Non. Malgré l’arrêt du Tribunal fédéral, la question soumise à la population restait claire, et elle est la même aujourd’hui : veut-on, OUI ou NON, davantage d’ouvertures dominicales sans protection collective suffisante pour le personnel ? Le peuple devait pouvoir se prononcer. Et la suite des événements pose question. On a invoqué l’insécurité juridique pour annuler la votation, alors que tout le matériel (dont la brochure explicative) était déjà prêt, mais cette même insécurité n’a plus empêché l’autorisation d’ouvrir les magasins le dimanche 21 décembre 2025. Il y a là un sérieux problème de cohérence politique de mon point de vue.

À écouter le patronat, cette révision constitue une opportunité pour les employé-es puisqu’ils et elles auraient une majoration salariale de +100 % les dimanches…
C’est un discours trompeur. Une majoration salariale ne transforme pas le travail du dimanche en progrès social, bien au contraire. Le dimanche on débranche, car c’est du temps de repos, de famille, de vie sociale. Une étude réalisée par l’Université de Berne montre bien que le travail du dimanche met en danger le bien-être physique, psychique et social, avec des effets qui vont des troubles du sommeil aux dépressions et aux maladies cardio-vasculaires. Les femmes étant largement majoritaires dans la vente, et plus fortement touchées par les effets du travail dominical selon l’étude bernoise, l’extension du travail du dimanche frapperait d’abord une main-d’œuvre déjà particulièrement exposée. Dans ces conditions, parler “d’opportunité” est pour le moins indécent.

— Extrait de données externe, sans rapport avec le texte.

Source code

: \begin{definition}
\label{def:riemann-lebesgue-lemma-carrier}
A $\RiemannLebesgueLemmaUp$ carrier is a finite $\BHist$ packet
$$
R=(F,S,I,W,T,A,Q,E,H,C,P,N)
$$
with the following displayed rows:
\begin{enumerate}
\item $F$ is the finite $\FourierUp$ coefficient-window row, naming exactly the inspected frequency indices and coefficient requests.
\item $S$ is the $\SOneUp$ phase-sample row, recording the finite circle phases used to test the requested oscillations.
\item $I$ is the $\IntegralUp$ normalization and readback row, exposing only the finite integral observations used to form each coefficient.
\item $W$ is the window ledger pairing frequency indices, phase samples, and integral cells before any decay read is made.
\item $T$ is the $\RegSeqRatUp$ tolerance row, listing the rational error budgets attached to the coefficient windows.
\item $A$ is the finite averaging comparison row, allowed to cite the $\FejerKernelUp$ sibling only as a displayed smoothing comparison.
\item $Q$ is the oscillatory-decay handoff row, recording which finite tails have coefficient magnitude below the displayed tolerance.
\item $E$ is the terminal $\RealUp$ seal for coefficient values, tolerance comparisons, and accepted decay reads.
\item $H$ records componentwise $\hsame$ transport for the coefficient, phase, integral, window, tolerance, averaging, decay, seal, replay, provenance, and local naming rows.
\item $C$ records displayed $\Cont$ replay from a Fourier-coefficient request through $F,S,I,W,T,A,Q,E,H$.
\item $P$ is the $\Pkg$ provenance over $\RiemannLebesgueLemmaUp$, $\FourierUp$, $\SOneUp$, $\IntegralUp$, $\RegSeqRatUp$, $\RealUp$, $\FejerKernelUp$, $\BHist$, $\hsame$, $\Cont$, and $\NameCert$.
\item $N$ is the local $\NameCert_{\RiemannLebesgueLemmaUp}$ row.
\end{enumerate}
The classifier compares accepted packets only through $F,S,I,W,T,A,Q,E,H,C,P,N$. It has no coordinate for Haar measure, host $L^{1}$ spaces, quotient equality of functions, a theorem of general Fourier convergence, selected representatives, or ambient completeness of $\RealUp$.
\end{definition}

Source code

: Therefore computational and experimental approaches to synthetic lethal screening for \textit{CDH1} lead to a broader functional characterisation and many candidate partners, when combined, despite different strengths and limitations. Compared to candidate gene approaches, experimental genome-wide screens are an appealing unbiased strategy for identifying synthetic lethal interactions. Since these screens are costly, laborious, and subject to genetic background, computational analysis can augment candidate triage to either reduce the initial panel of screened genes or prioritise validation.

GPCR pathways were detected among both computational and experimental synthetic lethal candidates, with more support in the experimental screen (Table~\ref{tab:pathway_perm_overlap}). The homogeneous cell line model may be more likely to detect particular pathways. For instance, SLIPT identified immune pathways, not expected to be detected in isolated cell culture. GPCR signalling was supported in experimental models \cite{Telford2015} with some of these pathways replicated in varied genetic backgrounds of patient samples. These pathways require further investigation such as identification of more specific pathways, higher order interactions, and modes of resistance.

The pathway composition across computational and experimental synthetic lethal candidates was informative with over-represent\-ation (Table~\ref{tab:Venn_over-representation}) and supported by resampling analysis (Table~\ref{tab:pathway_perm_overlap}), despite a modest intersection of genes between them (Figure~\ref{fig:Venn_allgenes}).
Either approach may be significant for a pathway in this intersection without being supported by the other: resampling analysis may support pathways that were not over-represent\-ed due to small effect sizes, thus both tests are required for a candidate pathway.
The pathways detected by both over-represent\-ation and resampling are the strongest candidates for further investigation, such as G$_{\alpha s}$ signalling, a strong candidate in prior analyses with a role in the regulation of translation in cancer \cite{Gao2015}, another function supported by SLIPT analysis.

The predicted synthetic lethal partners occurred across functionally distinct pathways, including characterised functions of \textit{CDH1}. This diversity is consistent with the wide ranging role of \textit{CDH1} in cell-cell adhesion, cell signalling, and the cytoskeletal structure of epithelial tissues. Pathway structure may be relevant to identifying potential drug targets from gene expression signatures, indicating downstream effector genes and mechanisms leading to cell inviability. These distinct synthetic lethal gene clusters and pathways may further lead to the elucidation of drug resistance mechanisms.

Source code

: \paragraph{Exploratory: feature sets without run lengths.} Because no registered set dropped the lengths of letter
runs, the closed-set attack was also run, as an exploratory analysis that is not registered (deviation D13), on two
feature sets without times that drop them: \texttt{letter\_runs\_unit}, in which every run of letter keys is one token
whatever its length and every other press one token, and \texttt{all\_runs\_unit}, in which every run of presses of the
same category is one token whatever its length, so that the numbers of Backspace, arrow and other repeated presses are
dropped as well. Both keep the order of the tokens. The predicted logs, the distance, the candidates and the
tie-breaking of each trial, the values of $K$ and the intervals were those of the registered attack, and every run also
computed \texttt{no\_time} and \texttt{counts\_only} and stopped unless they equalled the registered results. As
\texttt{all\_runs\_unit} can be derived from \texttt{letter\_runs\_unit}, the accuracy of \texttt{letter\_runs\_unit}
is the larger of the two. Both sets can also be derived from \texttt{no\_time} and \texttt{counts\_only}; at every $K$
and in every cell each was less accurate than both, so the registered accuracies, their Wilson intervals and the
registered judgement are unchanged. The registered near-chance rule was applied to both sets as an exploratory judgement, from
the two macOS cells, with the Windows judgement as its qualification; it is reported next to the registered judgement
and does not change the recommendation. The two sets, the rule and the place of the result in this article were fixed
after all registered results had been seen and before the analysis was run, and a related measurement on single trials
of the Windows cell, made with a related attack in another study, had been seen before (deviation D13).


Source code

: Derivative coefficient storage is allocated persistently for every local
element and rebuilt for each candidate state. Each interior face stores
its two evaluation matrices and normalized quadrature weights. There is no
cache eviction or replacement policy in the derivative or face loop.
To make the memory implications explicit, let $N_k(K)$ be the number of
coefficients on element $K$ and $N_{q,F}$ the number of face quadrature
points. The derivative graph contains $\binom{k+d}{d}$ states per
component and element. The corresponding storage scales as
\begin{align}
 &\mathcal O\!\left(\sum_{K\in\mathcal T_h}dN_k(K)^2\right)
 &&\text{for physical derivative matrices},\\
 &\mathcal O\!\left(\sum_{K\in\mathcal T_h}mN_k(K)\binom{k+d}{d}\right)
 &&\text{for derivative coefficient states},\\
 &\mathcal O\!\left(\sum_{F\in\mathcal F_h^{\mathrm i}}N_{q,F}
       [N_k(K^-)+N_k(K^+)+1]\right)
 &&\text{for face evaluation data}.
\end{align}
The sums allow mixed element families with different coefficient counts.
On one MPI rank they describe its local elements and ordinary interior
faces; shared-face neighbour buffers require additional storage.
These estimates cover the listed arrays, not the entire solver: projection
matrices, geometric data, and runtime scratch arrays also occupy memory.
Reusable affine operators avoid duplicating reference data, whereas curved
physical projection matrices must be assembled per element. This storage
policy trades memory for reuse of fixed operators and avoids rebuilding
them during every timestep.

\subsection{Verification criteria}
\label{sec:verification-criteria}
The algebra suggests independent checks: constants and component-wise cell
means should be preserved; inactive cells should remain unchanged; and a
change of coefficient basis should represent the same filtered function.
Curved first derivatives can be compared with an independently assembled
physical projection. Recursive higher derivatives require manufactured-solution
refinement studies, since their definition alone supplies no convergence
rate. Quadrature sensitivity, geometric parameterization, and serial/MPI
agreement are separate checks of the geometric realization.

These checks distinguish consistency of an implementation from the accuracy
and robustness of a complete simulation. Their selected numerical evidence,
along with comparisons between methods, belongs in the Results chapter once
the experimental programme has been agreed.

Que penser également de l’argument de la droite selon lequel les fermetures de commerces sont avant tout provoquées par une loi sur le travail inflexible ?
Non. Le vrai problème, c’est le recul du pouvoir d’achat et la concentration croissante du commerce entre les mains de quelques grands groupes. Quand les salaires stagnent pendant que les charges explosent, les ménages achètent moins ou vont chercher ailleurs des prix compatibles avec leur budget. Pendant ce temps, les grands acteurs accumulent chiffres d’affaires et bénéfices, tandis que le personnel et les petits commerces paient la facture. Les retours des vendeuses au syndicat sont clairs : le dimanche ouvert en 2025 n’a pas amené l’affluence promise et beaucoup ne voient pas le sens de travailler dans ces conditions. Ouvrir plus tard ou plus souvent le dimanche ne crée aucune demande supplémentaire, mais déplace les achats et accroît la pression sur le personnel. Les réponses sont ailleurs : hausse des salaires, soutien aux petits commerces et frein plus ferme à la domination des grands groupes.

Quelles sont les conditions de travail en général dans la branche et existe-t-il une CCT ?
C’est justement un des nœuds du problème : à Genève, le commerce de détail n’est pas encadré par une CCT forte et étendue couvrant réellement toute la branche. Autrement dit, on veut ouvrir plus alors que la protection collective reste totalement insuffisante. Plutôt que de songer à la moindre péjoration, l’urgence est aujourd’hui de sécuriser les salaires, les horaires et la santé du personnel de vente.